• SUPPLIED DATA:
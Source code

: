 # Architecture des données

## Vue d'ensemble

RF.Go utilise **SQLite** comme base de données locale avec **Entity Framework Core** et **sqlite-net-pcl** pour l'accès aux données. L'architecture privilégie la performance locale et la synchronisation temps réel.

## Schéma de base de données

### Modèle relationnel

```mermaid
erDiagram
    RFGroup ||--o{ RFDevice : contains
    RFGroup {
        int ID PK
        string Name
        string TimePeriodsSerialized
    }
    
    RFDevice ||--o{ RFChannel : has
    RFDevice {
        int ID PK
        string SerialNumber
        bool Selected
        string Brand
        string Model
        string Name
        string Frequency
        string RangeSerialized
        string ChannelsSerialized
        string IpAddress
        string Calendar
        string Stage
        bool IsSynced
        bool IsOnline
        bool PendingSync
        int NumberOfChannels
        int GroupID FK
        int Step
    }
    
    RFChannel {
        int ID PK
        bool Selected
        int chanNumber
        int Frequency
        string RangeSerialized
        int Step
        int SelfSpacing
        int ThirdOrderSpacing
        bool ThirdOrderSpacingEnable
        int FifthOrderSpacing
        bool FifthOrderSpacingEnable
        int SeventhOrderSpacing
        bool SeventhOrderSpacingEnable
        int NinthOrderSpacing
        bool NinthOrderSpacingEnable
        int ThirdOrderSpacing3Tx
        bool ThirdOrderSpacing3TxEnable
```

• EXERCISE OBJECTIVE:
Please output the exact lines of the records above, beginning with the first and stopping after the line that holds "## Vue d'ensemble", and nothing else.

• ANSWER TO THIS TASK:
Source code

: # Architecture des données

## Vue d'ensemble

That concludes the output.